17On voit combien il est, dans le cas de ces immeubles de la rue Gasparin, difficile de trancher entre une monographie portant sur un immeuble unique et une monographie portant sur le groupe, lui-même fruit d'un système de production plus large. L'unité de fonds, qu'on la constate à l'origine de l'opération ou après son achèvement, n'est pas ici une approche pertinente. L'unité de fonction-destination, mettant l'accent sur l'émiettement des immeubles, ne l'est pas non plus. Il n'y a pas de correspondance entre fonds et fonction, si ce n'est une fois l'opération terminée. C'est, dans ce cas, l'unité de conception qui doit guider la démarche, puisqu'elle est la seule à nous permettre de remonter le fil de l'opération et, surtout, de comprendre la forme effective des immeubles devant lesquels nous nous trouvons. C'est d'autant plus vrai que ce type de situation, qui voit deux immeubles ou plus - définis ici comme unités fonctionnelles - produits selon une même conception architecturale mais individualisés par leur décor secondaire, est très fréquent à Lyon depuis l'opération de la rue Impériale jusqu'au début du XXe siècle.

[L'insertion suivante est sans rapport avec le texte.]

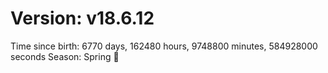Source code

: # Version: v18.6.12
Time since birth: 6770 days, 162480 hours, 9748800 minutes, 584928000 seconds
Season: Spring 🌸

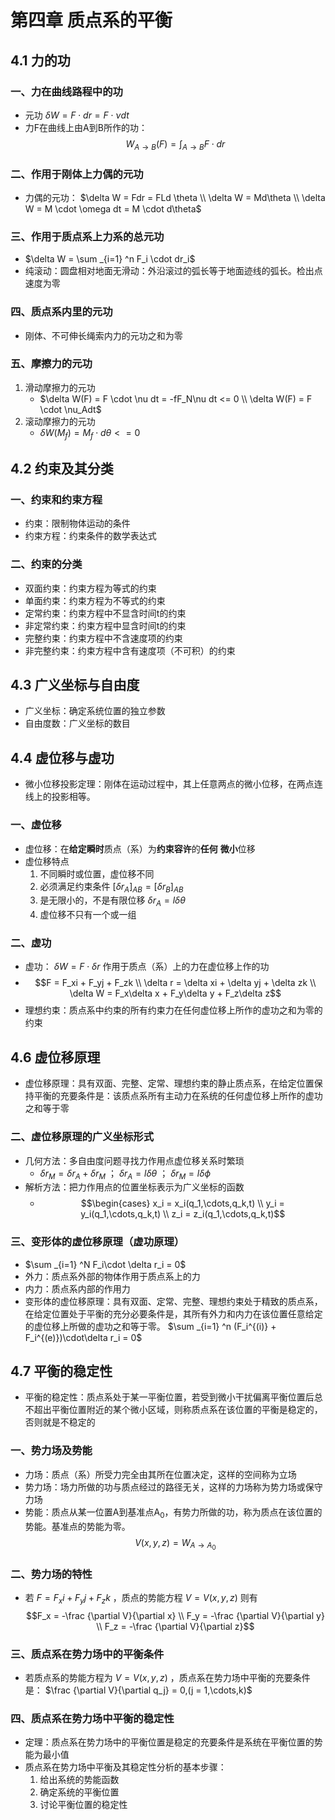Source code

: # 第四章 质点系的平衡
## 4.1 力的功
### 一、力在曲线路程中的功
- 元功 $\delta W = F \cdot dr = F \cdot \nu dt$
- 力F在曲线上由A到B所作的功： $$W_{A\rightarrow B}(F) = \int _{A\rightarrow B} F \cdot dr$$
### 二、作用于刚体上力偶的元功
- 力偶的元功： 
$\delta W = Fdr = FLd \theta \\ \delta W = Md\theta \\ \delta W = M \cdot \omega dt = M \cdot d\theta$
### 三、作用于质点系上力系的总元功
-  $\delta W = \sum _{i=1} ^n F_i \cdot dr_i$
- 纯滚动：圆盘相对地面无滑动：外沿滚过的弧长等于地面迹线的弧长。检出点速度为零
### 四、质点系内里的元功
- 刚体、不可伸长绳索内力的元功之和为零
### 五、摩擦力的元功
1. 滑动摩擦力的元功
	-  $\delta W(F) = F \cdot \nu dt = -fF_N\nu dt <= 0 \\ \delta W(F) = F \cdot \nu_Adt$
2. 滚动摩擦力的元功
	-  $\delta W(M_f) = M_f \cdot d\theta <= 0$
## 4.2 约束及其分类
### 一、约束和约束方程
- 约束：限制物体运动的条件
- 约束方程：约束条件的数学表达式
### 二、约束的分类
- 双面约束：约束方程为等式的约束
- 单面约束：约束方程为不等式的约束
- 定常约束：约束方程中不显含时间t的约束
- 非定常约束：约束方程中显含时间t的约束
- 完整约束：约束方程中不含速度项的约束
- 非完整约束：约束方程中含有速度项（不可积）的约束
## 4.3 广义坐标与自由度
- 广义坐标：确定系统位置的独立参数
- 自由度数：广义坐标的数目
## 4.4 虚位移与虚功
- 微小位移投影定理：刚体在运动过程中，其上任意两点的微小位移，在两点连线上的投影相等。
### 一、虚位移
- 虚位移：在**给定瞬时**质点（系）为**约束容许**的**任何** **微小**位移
- 虚位移特点
	1. 不同瞬时或位置，虚位移不同
	2. 必须满足约束条件 $[\delta r_A]_{AB} = [\delta r_B]_{AB}$
	3. 是无限小的，不是有限位移 $\delta r_A = l\delta \theta$
	4. 虚位移不只有一个或一组
### 二、虚功
- 虚功： $\delta W = F \cdot \delta r$ 作用于质点（系）上的力在虚位移上作的功
-  $$F = F_xi + F_yj + F_zk \\ \delta r = \delta xi + \delta yj + \delta zk \\ \delta W = F_x\delta x + F_y\delta y + F_z\delta z$$
- 理想约束：质点系中约束的所有约束力在任何虚位移上所作的虚功之和为零的约束
## 4.6 虚位移原理 
- 虚位移原理：具有双面、完整、定常、理想约束的静止质点系，在给定位置保持平衡的充要条件是：该质点系所有主动力在系统的任何虚位移上所作的虚功之和等于零
### 二、虚位移原理的广义坐标形式
- 几何方法：多自由度问题寻找力作用点虚位移关系时繁琐
	-  $\delta r_M = \delta r_A + \delta r_M$ ； $\delta r_A = l\delta\theta$ ； $\delta r_M = l\delta\phi$
- 解析方法：把力作用点的位置坐标表示为广义坐标的函数
	-  $$\begin{cases} x_i = x_i(q_1,\cdots,q_k,t) \\ y_i = y_i(q_1,\cdots,q_k,t) \\ z_i = z_i(q_1,\cdots,q_k,t)$$
### 三、变形体的虚位移原理（虚功原理）
-  $\sum _{i=1} ^N F_i\cdot \delta r_i = 0$
- 外力：质点系外部的物体作用于质点系上的力
- 内力：质点系内部的作用力
- 变形体的虚位移原理：具有双面、定常、完整、理想约束处于精致的质点系，在给定位置处于平衡的充分必要条件是，其所有外力和内力在该位置任意给定的虚位移上所做的虚功之和等于零。 $\sum _{i=1} ^n (F_i^{(i)} + F_i^{(e)})\cdot\delta r_i = 0$
## 4.7 平衡的稳定性
- 平衡的稳定性：质点系处于某一平衡位置，若受到微小干扰偏离平衡位置后总不超出平衡位置附近的某个微小区域，则称质点系在该位置的平衡是稳定的，否则就是不稳定的
### 一、势力场及势能
- 力场：质点（系）所受力完全由其所在位置决定，这样的空间称为立场
- 势力场：场力所做的功与质点经过的路径无关，这样的力场称为势力场或保守力场
- 势能：质点从某一位置A到基准点A<sub>0</sub>，有势力所做的功，称为质点在该位置的势能。基准点的势能为零。 $$V(x,y,z) = W_{A\rightarrow A_0}$$
### 二、势力场的特性
- 若 $F = F_xi + F_yj + F_zk$ ，质点的势能方程 $V = V(x,y,z)$ 则有 $$F_x = -\frac {\partial V}{\partial x} \\ F_y = -\frac {\partial V}{\partial y} \\ F_z = -\frac {\partial V}{\partial z}$$
### 三、质点系在势力场中的平衡条件
- 若质点系的势能方程为 $V = V(x,y,z)$ ，质点系在势力场中平衡的充要条件是： $\frac {\partial V}{\partial q_j} = 0,(j = 1,\cdots,k)$
### 四、质点系在势力场中平衡的稳定性
- 定理：质点系在势力场中的平衡位置是稳定的充要条件是系统在平衡位置的势能为最小值
- 质点系在势力场中平衡及其稳定性分析的基本步骤：
	1. 给出系统的势能函数
	2. 确定系统的平衡位置
	3. 讨论平衡位置的稳定性
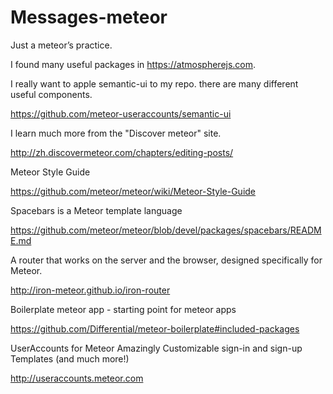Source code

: # Messages-meteor
Just a meteor’s practice.

I found many useful packages in https://atmospherejs.com.

I really want to apple semantic-ui to my repo. there are many different useful components.

https://github.com/meteor-useraccounts/semantic-ui

I learn much more from the "Discover meteor" site.

http://zh.discovermeteor.com/chapters/editing-posts/

Meteor Style Guide

https://github.com/meteor/meteor/wiki/Meteor-Style-Guide

Spacebars is a Meteor template language

https://github.com/meteor/meteor/blob/devel/packages/spacebars/README.md

A router that works on the server and the browser, designed specifically for Meteor.

http://iron-meteor.github.io/iron-router

Boilerplate meteor app - starting point for meteor apps

https://github.com/Differential/meteor-boilerplate#included-packages

UserAccounts for Meteor
Amazingly Customizable sign-in and sign-up Templates (and much more!)

http://useraccounts.meteor.com

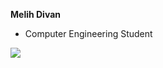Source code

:  **Melih Divan**
  - Computer Engineering Student

[![](https://github-readme-stats.vercel.app/api?username=melihdvn&count_private=true&hide=contribs,stars,prs,issues)](https://github.com/melihdvn)


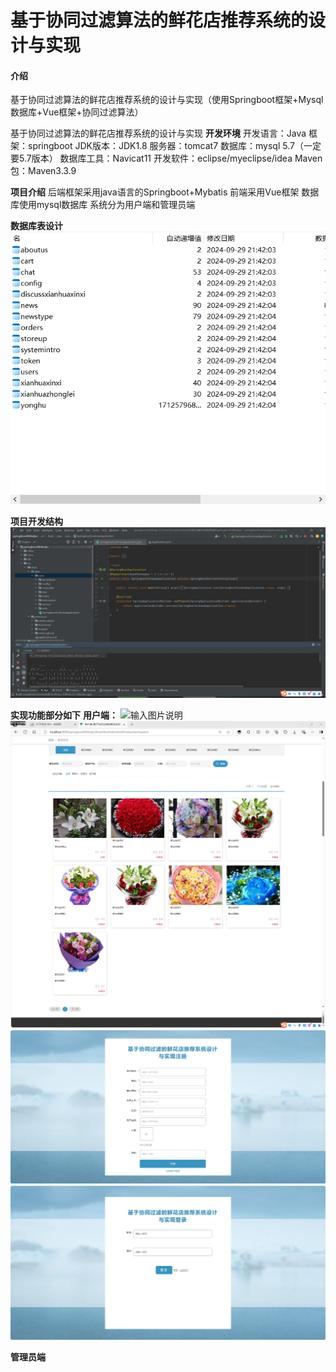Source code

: # 基于协同过滤算法的鲜花店推荐系统的设计与实现

#### 介绍
基于协同过滤算法的鲜花店推荐系统的设计与实现（使用Springboot框架+Mysql数据库+Vue框架+协同过滤算法）


基于协同过滤算法的鲜花店推荐系统的设计与实现
 **开发环境** 
开发语言：Java
框架：springboot
JDK版本：JDK1.8
服务器：tomcat7
数据库：mysql 5.7（一定要5.7版本）
数据库工具：Navicat11
开发软件：eclipse/myeclipse/idea
Maven包：Maven3.3.9

 **项目介绍** 
后端框架采用java语言的Springboot+Mybatis
前端采用Vue框架
数据库使用mysql数据库
系统分为用户端和管理员端

 **数据库表设计**   
![输入图片说明](%E8%8E%B7%E5%8F%96%E6%BA%90%E7%A0%81+V%EF%BC%9A18484646674.png)

 **项目开发结构** 
![输入图片说明](%E9%A1%B9%E7%9B%AE%E7%BB%93%E6%9E%84.png)

 **实现功能部分如下** 
 **用户端：** 
![输入图片说明](+V%EF%BC%9A18484646674.png)
![输入图片说明](%E6%BA%90%E7%A0%81%E8%8E%B7%E5%8F%96%EF%BC%9A+vx%EF%BC%9A18484646674%20%E6%88%96%E8%80%85+Q%EF%BC%9A2474345497.png)
![输入图片说明](%E6%B3%A8%E5%86%8C.png)
![输入图片说明](%E8%8E%B7%E5%8F%96%E6%BA%90%E7%A0%81+Q%EF%BC%9A2474345497.png)

 **管理员端**
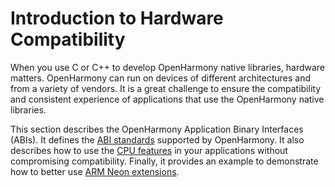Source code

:# Introduction to Hardware Compatibility


When you use C or C++ to develop OpenHarmony native libraries, hardware matters. OpenHarmony can run on devices of different architectures and from a variety of vendors. It is a great challenge to ensure the compatibility and consistent experience of applications that use the OpenHarmony native libraries.


This section describes the OpenHarmony Application Binary Interfaces (ABIs). It defines the [ABI standards](ohos-abi.md) supported by OpenHarmony. It also describes how to use the [CPU features](cpu-features.md) in your applications without compromising compatibility. Finally, it provides an example to demonstrate how to better use [ARM Neon extensions](neon-guide.md).
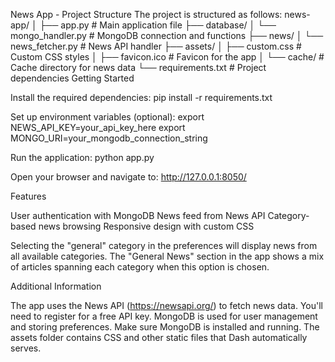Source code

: News App - Project Structure
The project is structured as follows:
news-app/
│
├── app.py                   # Main application file 
├── database/
│   └── mongo_handler.py     # MongoDB connection and functions
├── news/
│   └── news_fetcher.py      # News API handler
├── assets/
│   ├── custom.css           # Custom CSS styles
│   ├── favicon.ico          # Favicon for the app
│   └── cache/               # Cache directory for news data
└── requirements.txt         # Project dependencies
Getting Started

Install the required dependencies:
pip install -r requirements.txt

Set up environment variables (optional):
export NEWS_API_KEY=your_api_key_here
export MONGO_URI=your_mongodb_connection_string

Run the application:
python app.py

Open your browser and navigate to:
http://127.0.0.1:8050/

Features

User authentication with MongoDB
News feed from News API
Category-based news browsing
Responsive design with custom CSS

Selecting the "general" category in the preferences will display news from all
available categories. The "General News" section in the app shows a mix of
articles spanning each category when this option is chosen.

Additional Information

The app uses the News API (https://newsapi.org/) to fetch news data. You'll need to register for a free API key.
MongoDB is used for user management and storing preferences. Make sure MongoDB is installed and running.
The assets folder contains CSS and other static files that Dash automatically serves.
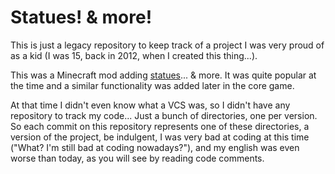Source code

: # Statues! & more!

This is just a legacy repository to keep track of a project I was very proud of as a kid (I was 15, back in 2012, when I created this thing...).

This was a Minecraft mod adding [statues](http://www.minecraftforum.net/forums/mapping-and-modding-java-edition/minecraft-mods/1283442-1-4-2-rewritten-statues-more-v4pre-alpha)... & more. It was quite popular at the time and a similar functionality was added later in the core game.

At that time I didn't even know what a VCS was, so I didn't have any repository to track my code... Just a bunch of directories, one per version. So each commit on this repository represents one of these directories, a version of the project, be indulgent, I was very bad at coding at this time ("What? I'm still bad at coding nowadays?"), and my english was even worse than today, as you will see by reading code comments.
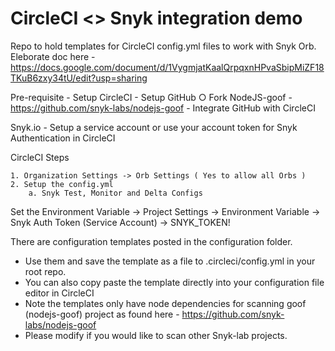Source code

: # CircleCI <> Snyk integration demo 
Repo to hold templates for CircleCI config.yml files to work with Snyk Orb.
Eleborate doc here - https://docs.google.com/document/d/1VygmjatKaalQrpqxnHPvaSbipMiZF18TKuB6zxy34tU/edit?usp=sharing

Pre-requisite
	- Setup CircleCI
	- Setup GitHub
		○ Fork NodeJS-goof - https://github.com/snyk-labs/nodejs-goof
	- Integrate GitHub with CircleCI

Snyk.io
	- Setup a service account or use your account token for Snyk Authentication in CircleCI
	
CircleCI Steps

	1. Organization Settings -> Orb Settings ( Yes to allow all Orbs )
	2. Setup the config.yml
		a. Snyk Test, Monitor and Delta Configs
	
Set the Environment Variable 
	-> Project Settings 
	-> Environment Variable
	-> Snyk Auth Token (Service Account) -> SNYK_TOKEN!

There are configuration templates posted in the configuration folder.

 - Use them and save the template as a file to .circleci/config.yml in your root repo.
 - You can also copy paste the template directly into your configuration file editor in CircleCI
 - Note the templates only have node dependencies for scanning goof (nodejs-goof) project as found here - https://github.com/snyk-labs/nodejs-goof
 - Please modify if you would like to scan other Snyk-lab projects.

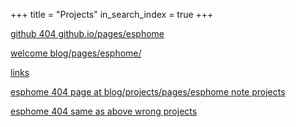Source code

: +++
title =  "Projects"
in_search_index = true
+++

[github 404 github.io/pages/esphome](/pages/esphome)

[welcome blog/pages/esphome/](@/pages/esphome/_index.md)

[links](@/links.md)

[esphome 404 page at blog/projects/pages/esphome note projects ](pages/esphome)

[esphome 404 same as above wrong projects](pages/esphome/)

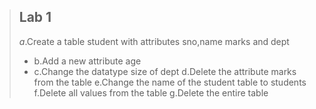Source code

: > ## Lab 1
> *a*.Create a table student with attributes sno,name marks and dept
> * b.Add a new attribute age
>* c.Change the datatype size of dept
>d.Delete the attribute marks from the table
>e.Change the name of the student table to students
>f.Delete all values from the table
>g.Delete the entire table
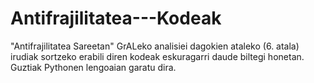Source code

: # Antifrajilitatea---Kodeak
"Antifrajilitatea Sareetan" GrALeko analisiei dagokien ataleko (6. atala) irudiak sortzeko erabili diren kodeak eskuragarri daude biltegi honetan. Guztiak Pythonen lengoaian garatu dira. 
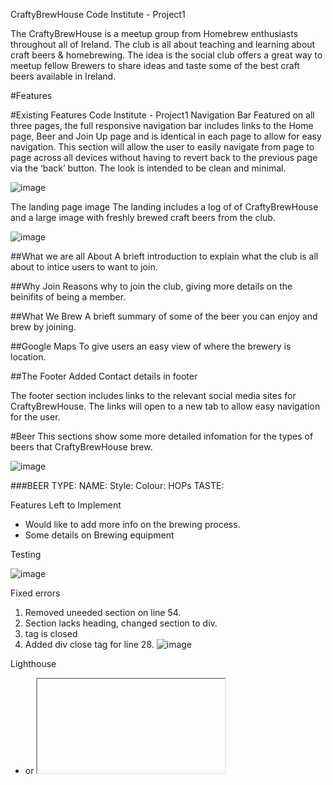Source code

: CraftyBrewHouse
Code Institute - Project1

The CraftyBrewHouse is a meetup group from Homebrew enthusiasts throughout all of Ireland.
The club is all about teaching and learning about craft beers & homebrewing.
The idea is the social club offers a great way to meetup fellow Brewers to share ideas and taste some of the best craft beers available in Ireland.


#Features

#Existing Features
Code Institute - Project1 Navigation Bar
Featured on all three pages, the full responsive navigation bar includes links to the Home page, Beer and Join Up page and is identical in each page to allow for easy navigation. This section will allow the user to easily navigate from page to page across all devices without having to revert back to the previous page via the ‘back’ button. The look is intended to be clean and minimal. 

![image](https://user-images.githubusercontent.com/5288061/160012912-5b07e389-92ed-4459-b02f-3b9426843d78.png)

The landing page image
   The landing includes a log of  of CraftyBrewHouse and a large image with freshly brewed craft beers from the club.

![image](https://user-images.githubusercontent.com/5288061/159925979-3c885eaa-8664-4d5c-ade8-2b3dadf7026c.png)

##What we are all About
A brieft introduction to explain what the club is all about to intice users to want to join.

##Why Join
Reasons why to join the club, giving more details on the beinifits of being a member.

##What We Brew
A brieft summary of some of the beer you can enjoy and brew by joining.

##Google Maps
To give users an easy view of where the brewery is location.

##The Footer
Added Contact details in footer 

The footer section includes links to the relevant social media sites for CraftyBrewHouse. 
The links will open to a new tab to allow easy navigation for the user.

#Beer
This sections show some more detailed infomation for the types of beers that CraftyBrewHouse brew.

![image](https://user-images.githubusercontent.com/5288061/160013377-c0b9add6-20ad-4105-aa7c-151938b64920.png)


###BEER TYPE:
NAME:
Style:
Colour:
HOPs
TASTE:


Features Left to Implement

- Would like to add more info on the brewing process.
- Some details on Brewing equipment


Testing

![image](https://user-images.githubusercontent.com/5288061/160015788-510510fe-c082-456b-88c5-b3903e8fd0a8.png)

Fixed errors
1. Removed uneeded section on line 54.
2. Section lacks heading, changed section to div.
3. tag is closed
4. Added div close tag for line 28.
![image](https://user-images.githubusercontent.com/5288061/160016414-5fa68a88-2be2-4743-881e-c1dcbfa9afcd.png)



Lighthouse 
- <frame> or <iframe> elements do not have a title
- Page lacks the HTML doctype, thus triggering quirks-modeDocument must contain a doctype
- Serves images with low resolution
- Web app manifest or service worker do not meet the installability requirements 1 reason
- Resized Image
  
Validator 
- You should add a type attribute with a value of text/css to the link element

  
 Unfixed Bugs - none found since last testing.


Deployment
The site was deployed to GitHub pages. The steps to deploy are as follows:
In the GitHub repository, navigate to the Settings tab
From the source section drop-down menu, select the Master Branch
Once the master branch has been selected, the page will be automatically refreshed with a detailed ribbon display to indicate the successful deployment.

The live link can be found here - https://niallos11.github.io/crafty-brew-house/
  

Credits

  
Content
   
Page was inspired by the LoveRunning & CoderCoffeeHouse Projects completed in the Code Institute course.
I looked at some Irish craft beer websites to take inspiration from; 
https://www.westernherd.com/
https://treatycitybrewery.ie/
https://www.kinnegarbrewing.ie/
www.w3schools.com   

  

Media
The beer mug logo was taken from https://www.vector4free.com
The main photo used on the home  page are from https://unsplash.com/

18En ce sens, notre groupe d'immeubles est représentatif d'une famille d'immeubles multiples. Cependant, l'opération dans laquelle il s'insère en inclut d'autres avec lesquels il partage, à l'exception d'un seul, un même concepteur. L'opération elle-même est remarquable par son montage et ses produits architecturaux. Il faut donc s'intéresser à la fois au lotissement de l'ancien clos de la Préfecture, au lotissement des trois associés Journoud-Dumont-Touzot avec ses conséquences architecturales, et aux immeubles qui ont été produits dans ce cadre. Chacun de ces objets doit être étudié.